Engineering

Orchestrating Callbacks

This is the second article from a new series about Node.js. We began by covering by covering the fundamental pattern for controlling flow in Node.js: the callback. In this new article we’ll discuss how we can further use this basic pattern to coordinate asynchronous operations. I hope you enjoy it!
Some of the code samples in this article you can find in this github repo.
- Pedro Teixeira, CTO, YLD!

Orchestrating callbacks

It’s not only Node core API that uses the callback pattern: a multitude of third-party libraries that live on NPM also use this pattern. This allows you to use a flow-control library like async to compose them in almost any way you would want.

To use async you must install it in the root directory of your code using:

$ npm install async

Series

The simplest case of I/O orchestration is the case where you want to chain a series of I/O calls together, one after another, and interrupt them if an error occurs.

This example runs two operations, each of them removing one file:

async_series_1.js:

const async = require('async');  
const fs = require('fs');
var work = [removeFile1, removeFile2];
function removeFile1(cb) {  
  fs.unlink('./file1.txt', cb);
}
function removeFile2(cb) {  
  fs.unlink('./file2.txt', cb);
}
async.series(work, done);
function done(err) {  
  if (err) throw err;
  console.log('done');
}

The async.series function gets two arguments: a first argument with an array of functions that are to be invoked in sequence. These functions (our removeFile1 and removeFile2) have to have the same signature: a callback function as the first and sole argument. Then the second argument of async.series is a final callback that gets called when all of the functions terminate, or when one function gets an error.

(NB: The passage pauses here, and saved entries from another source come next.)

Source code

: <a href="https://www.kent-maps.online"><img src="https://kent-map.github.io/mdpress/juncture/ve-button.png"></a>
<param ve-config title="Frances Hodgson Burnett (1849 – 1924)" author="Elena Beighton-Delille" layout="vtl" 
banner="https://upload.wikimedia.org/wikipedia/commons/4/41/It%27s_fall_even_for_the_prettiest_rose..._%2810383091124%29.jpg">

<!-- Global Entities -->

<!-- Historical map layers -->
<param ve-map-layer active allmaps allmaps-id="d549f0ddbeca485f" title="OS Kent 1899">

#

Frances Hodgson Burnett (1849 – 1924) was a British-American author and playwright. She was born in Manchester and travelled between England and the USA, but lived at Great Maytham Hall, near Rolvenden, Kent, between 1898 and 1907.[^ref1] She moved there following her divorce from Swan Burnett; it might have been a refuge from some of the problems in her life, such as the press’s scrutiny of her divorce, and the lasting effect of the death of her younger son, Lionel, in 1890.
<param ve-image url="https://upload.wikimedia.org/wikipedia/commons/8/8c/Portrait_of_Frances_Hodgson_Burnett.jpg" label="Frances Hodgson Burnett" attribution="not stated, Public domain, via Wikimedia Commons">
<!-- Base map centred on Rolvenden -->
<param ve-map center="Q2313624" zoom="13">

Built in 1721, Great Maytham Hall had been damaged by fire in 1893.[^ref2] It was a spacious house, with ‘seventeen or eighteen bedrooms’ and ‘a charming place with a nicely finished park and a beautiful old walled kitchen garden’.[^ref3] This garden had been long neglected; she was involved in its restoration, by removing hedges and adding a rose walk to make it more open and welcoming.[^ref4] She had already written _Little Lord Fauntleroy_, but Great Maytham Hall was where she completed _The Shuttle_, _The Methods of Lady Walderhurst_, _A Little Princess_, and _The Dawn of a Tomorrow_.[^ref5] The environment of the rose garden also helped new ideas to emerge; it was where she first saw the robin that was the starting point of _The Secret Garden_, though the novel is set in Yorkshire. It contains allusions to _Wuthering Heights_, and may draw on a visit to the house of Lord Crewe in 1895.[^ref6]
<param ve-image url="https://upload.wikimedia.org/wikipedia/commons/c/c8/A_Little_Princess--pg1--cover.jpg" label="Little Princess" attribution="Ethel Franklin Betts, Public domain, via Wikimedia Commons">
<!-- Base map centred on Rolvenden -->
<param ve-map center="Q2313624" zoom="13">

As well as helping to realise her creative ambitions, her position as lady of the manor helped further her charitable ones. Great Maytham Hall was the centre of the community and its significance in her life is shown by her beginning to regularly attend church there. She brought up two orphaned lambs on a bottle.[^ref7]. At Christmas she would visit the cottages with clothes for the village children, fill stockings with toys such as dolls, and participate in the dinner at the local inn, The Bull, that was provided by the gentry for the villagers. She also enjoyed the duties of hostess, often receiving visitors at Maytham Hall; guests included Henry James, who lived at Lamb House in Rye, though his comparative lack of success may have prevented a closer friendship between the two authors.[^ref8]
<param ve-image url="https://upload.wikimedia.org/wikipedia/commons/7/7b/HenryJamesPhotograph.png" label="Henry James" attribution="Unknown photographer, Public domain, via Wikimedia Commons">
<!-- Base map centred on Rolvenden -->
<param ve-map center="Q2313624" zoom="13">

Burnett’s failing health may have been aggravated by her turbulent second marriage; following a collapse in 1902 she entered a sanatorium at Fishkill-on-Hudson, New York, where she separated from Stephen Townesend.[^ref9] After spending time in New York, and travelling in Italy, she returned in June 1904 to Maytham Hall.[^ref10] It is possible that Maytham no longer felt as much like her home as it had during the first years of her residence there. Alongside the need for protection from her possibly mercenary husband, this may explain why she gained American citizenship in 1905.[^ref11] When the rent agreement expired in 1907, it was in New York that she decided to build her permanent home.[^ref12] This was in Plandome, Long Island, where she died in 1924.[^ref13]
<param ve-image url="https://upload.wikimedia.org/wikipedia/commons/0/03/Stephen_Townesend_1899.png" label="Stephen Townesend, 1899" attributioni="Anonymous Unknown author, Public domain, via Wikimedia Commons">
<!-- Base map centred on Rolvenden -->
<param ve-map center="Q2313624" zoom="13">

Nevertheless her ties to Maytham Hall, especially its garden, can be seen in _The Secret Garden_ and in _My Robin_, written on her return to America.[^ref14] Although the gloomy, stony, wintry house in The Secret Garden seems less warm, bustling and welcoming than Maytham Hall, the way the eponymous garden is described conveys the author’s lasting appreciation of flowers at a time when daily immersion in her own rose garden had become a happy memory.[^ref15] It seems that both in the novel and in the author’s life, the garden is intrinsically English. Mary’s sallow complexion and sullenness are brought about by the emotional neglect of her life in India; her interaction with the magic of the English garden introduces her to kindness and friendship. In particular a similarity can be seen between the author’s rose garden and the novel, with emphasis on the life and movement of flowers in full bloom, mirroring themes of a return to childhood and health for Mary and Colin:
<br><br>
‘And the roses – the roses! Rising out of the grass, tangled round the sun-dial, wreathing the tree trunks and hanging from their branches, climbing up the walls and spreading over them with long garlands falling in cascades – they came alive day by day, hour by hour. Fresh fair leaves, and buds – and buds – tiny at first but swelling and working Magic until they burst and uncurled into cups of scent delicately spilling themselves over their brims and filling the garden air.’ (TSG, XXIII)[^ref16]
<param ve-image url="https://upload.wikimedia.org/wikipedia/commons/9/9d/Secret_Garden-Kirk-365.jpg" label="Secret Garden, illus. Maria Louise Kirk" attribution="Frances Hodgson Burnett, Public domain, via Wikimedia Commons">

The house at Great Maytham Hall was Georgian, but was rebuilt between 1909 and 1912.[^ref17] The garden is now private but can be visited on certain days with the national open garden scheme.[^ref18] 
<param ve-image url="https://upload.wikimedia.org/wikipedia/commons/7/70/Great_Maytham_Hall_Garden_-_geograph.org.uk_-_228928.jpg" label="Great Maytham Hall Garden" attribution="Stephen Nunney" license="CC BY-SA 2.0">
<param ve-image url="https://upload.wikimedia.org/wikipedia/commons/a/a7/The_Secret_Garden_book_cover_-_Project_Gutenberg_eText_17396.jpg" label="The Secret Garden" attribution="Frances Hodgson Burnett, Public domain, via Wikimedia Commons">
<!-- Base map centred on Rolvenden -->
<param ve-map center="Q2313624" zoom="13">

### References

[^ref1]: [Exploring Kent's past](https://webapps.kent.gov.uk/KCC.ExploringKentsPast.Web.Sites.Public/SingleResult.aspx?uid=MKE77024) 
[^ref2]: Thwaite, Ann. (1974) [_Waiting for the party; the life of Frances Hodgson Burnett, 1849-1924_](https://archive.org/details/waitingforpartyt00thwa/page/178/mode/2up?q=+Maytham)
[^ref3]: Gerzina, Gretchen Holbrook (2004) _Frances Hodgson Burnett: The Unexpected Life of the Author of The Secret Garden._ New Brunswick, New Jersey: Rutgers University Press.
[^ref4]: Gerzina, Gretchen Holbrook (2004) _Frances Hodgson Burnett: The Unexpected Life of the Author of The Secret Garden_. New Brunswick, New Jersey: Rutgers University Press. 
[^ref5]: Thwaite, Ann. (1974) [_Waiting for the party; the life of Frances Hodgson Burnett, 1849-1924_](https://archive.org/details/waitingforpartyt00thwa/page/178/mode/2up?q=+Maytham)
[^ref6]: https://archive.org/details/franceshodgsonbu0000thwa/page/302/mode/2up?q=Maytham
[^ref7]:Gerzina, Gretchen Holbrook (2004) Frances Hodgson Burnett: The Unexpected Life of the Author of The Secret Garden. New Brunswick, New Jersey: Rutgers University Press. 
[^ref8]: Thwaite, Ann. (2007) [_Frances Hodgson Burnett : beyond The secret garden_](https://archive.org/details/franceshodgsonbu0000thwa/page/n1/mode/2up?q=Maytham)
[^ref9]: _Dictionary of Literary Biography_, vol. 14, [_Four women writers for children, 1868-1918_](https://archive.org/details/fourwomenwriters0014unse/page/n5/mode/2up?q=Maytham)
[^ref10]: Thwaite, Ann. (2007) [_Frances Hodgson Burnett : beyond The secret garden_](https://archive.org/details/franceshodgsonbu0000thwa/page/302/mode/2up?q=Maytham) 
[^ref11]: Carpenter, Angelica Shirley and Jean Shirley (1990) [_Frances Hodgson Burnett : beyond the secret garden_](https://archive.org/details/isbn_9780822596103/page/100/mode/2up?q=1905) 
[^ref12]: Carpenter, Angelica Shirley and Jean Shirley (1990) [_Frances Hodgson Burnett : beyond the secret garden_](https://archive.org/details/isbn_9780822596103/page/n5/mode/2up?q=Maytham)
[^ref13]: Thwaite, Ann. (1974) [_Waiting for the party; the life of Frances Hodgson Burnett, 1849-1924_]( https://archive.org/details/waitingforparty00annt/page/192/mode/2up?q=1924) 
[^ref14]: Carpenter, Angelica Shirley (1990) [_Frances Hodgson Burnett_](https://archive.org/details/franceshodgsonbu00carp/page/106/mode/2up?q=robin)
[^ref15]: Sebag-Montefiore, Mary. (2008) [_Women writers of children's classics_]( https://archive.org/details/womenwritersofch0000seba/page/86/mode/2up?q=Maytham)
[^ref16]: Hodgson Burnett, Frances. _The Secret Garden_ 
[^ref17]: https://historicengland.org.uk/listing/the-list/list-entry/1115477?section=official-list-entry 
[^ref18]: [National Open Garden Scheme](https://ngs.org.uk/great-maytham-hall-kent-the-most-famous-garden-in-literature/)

If you place two files named file1.txt and file2.txt in the current directory, you will be able to run this without an error:

$ node async_series_1.js

If you run this again you should get an error on the done callback because the file1.txt was removed:

if (err) throw err;
Error: ENOENT, unlink './file1.txt'

Here you can see that the series flow breaks the first time an error occurs, and in this case the final callback function (done) gets called with an error in the first arguments.

Parallel

If the I/O you’re doing is independent, you can reduce the total time a set of operations take by doing them in parallel.

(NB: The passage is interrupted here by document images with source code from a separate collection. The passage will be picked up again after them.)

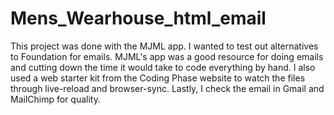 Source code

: # Mens_Wearhouse_html_email
This project was done with the MJML app.  I wanted to test out alternatives to Foundation for emails.
MJML's app was a good resource for doing emails and cutting down the time it would take to code everything by hand.
I also used a web starter kit from the Coding Phase website to watch the files through live-reload and browser-sync.
Lastly, I check the email in Gmail and MailChimp for quality.
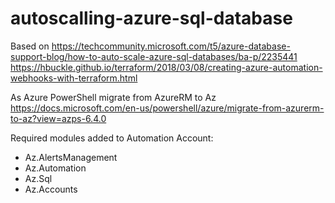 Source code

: # autoscalling-azure-sql-database

Based on https://techcommunity.microsoft.com/t5/azure-database-support-blog/how-to-auto-scale-azure-sql-databases/ba-p/2235441
https://hbuckle.github.io/terraform/2018/03/08/creating-azure-automation-webhooks-with-terraform.html

As Azure PowerShell migrate from AzureRM to Az
https://docs.microsoft.com/en-us/powershell/azure/migrate-from-azurerm-to-az?view=azps-6.4.0

Required modules added to Automation Account: 
- Az.AlertsManagement
- Az.Automation
- Az.Sql
- Az.Accounts 
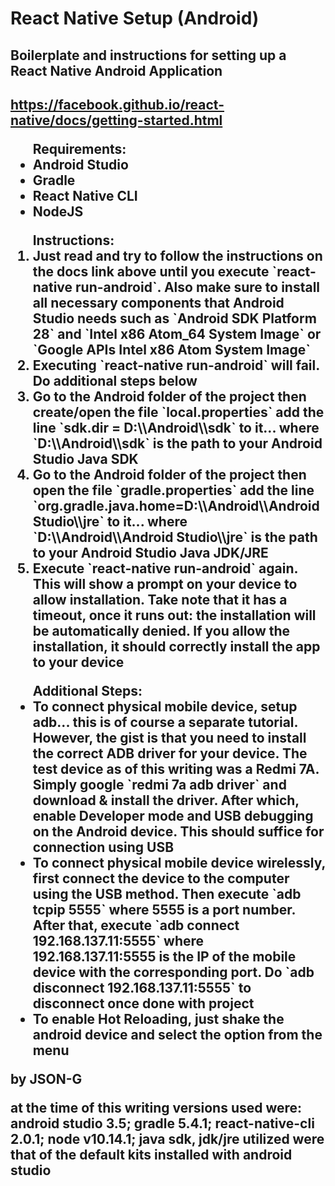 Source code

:<h1>React Native Setup (Android)</h1>

<h2>Boilerplate and instructions for setting up a React Native Android Application<h2>

<p><a href="https://facebook.github.io/react-native/docs/getting-started.html" target="_blank">https://facebook.github.io/react-native/docs/getting-started.html</a></p>

<ul>
Requirements:
<li>Android Studio</li>
<li>Gradle</li>
<li>React Native CLI</li>
<li>NodeJS</li>
</ul>

<ol>
Instructions:
<li>Just read and try to follow the instructions on the docs link above until you execute `react-native run-android`. Also make sure to install all necessary components that Android Studio needs such as `Android SDK Platform 28` and `Intel x86 Atom_64 System Image` or `Google APIs Intel x86 Atom System Image`</li>
<li>Executing `react-native run-android` will fail. Do additional steps below</li>
<li>Go to the Android folder of the project then create/open the file `local.properties` add the line `sdk.dir = D:\\Android\\sdk` to it... where `D:\\Android\\sdk` is the path to your Android Studio Java SDK</li>
<li>Go to the Android folder of the project then open the file `gradle.properties` add the line `org.gradle.java.home=D:\\Android\\Android Studio\\jre` to it... where `D:\\Android\\Android Studio\\jre` is the path to your Android Studio Java JDK/JRE</li>
<li>Execute `react-native run-android` again. This will show a prompt on your device to allow installation. Take note that it has a timeout, once it runs out: the installation will be automatically denied. If you allow the installation, it should correctly install the app to your device</li>
</ol>

<ul>
Additional Steps:
<li>To connect physical mobile device, setup adb... this is of course a separate tutorial. However, the gist is that you need to install the correct ADB driver for your device. The test device as of this writing was a Redmi 7A. Simply google `redmi 7a adb driver` and download & install the driver. After which, enable Developer mode and USB debugging on the Android device. This should suffice for connection using USB</li>
<li>To connect physical mobile device wirelessly, first connect the device to the computer using the USB method. Then execute `adb tcpip 5555` where 5555 is a port number. After that, execute `adb connect 192.168.137.11:5555` where 192.168.137.11:5555 is the IP of the mobile device with the corresponding port. Do `adb disconnect 192.168.137.11:5555` to disconnect once done with project</li>
<li>To enable Hot Reloading, just shake the android device and select the option from the menu</li>
</ul>

<p>by JSON-G</p>
<p>at the time of this writing versions used were: android studio 3.5; gradle 5.4.1; react-native-cli 2.0.1; node v10.14.1; java sdk, jdk/jre utilized were that of the default kits installed with android studio</p>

const async = require('async');  
const fs = require('fs');
var work = [removeFile1, removeFile2];
function removeFile1(cb) {  
  fs.unlink('./file1.txt', cb);
}
function removeFile2(cb) {  
  fs.unlink('./file2.txt', cb);
}
async.parallel(work, done);
function done(err) {  
  if (err) throw err;
  console.log('done');
}

The only thing we changed here was to replace async.series with async.parallel to cause these two I/O operations to be performed in parallel.

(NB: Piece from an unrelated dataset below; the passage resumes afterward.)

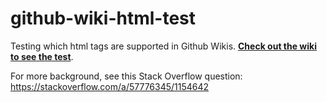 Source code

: # github-wiki-html-test
Testing which html tags are supported in Github Wikis. **[Check out the wiki to see the test](https://github.com/bryanbraun/github-wiki-html-test/wiki)**.

For more background, see this Stack Overflow question: https://stackoverflow.com/a/57776345/1154642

If one of these operations fails, the first one to fail triggers the done callback with an error. If any of the pending calls finish, the done callback doesn't get called. (Remember: a callback function is never called twice; this is part of the contract.)

This is one of the drawbacks of using I/O in parallel instead of in series: you’re only able to handle the first error that happens. If you need to handle each one of them, either avoid parallel calls using async.series or have one custom callback to handle the error on each individual operation.

Waterfall

The reason for using async.series would be that the I/O calls were dependent. Imagine that first you need to fetch a value from a remote system like a database server in order to be able to create the next request. Here is such an example:

function befriend(user1, user2, cb) {
  var alreadyFrends = false;
  async.series([findIfAlreadyFriended, friend], cb);
  function findIfAlreadyFriended(cb) {
    Friends.exists({from: user1, to: user2}, function(err, areFriends) {
      if (err) {
        cb(err);
      }
      else {
        alreadyFriends = areFriends;
      }
    });
  }
  function friend(cb) {
    if (alreadyExists) {
      return cb();
    }
    Friends.insert({from: user1, to: user2}, cb);
  }
}
Notice that we’re using the befriend third argument, a callback function, as a direct last argument of the async.series call. Here you can already see a big advantage of the callback pattern: you don't have to adapt between different function signature patterns – you can pass the callback function directly as an argument.

This befriend function creates a "friend" link in a remote database. It's using async.series to compose these two functions: the first finds out whether the link already exists, and the second creates the friendship link, but only if that link doesn't already exist.

The findIfAlreadyFriended function then has to check the remote system to find out if such a link exists, and update the global alreadyFriends Boolean variable. This Boolean variable is then used in the next function in list, the friend function, to decide whether to do the link insertion or to callback immediately.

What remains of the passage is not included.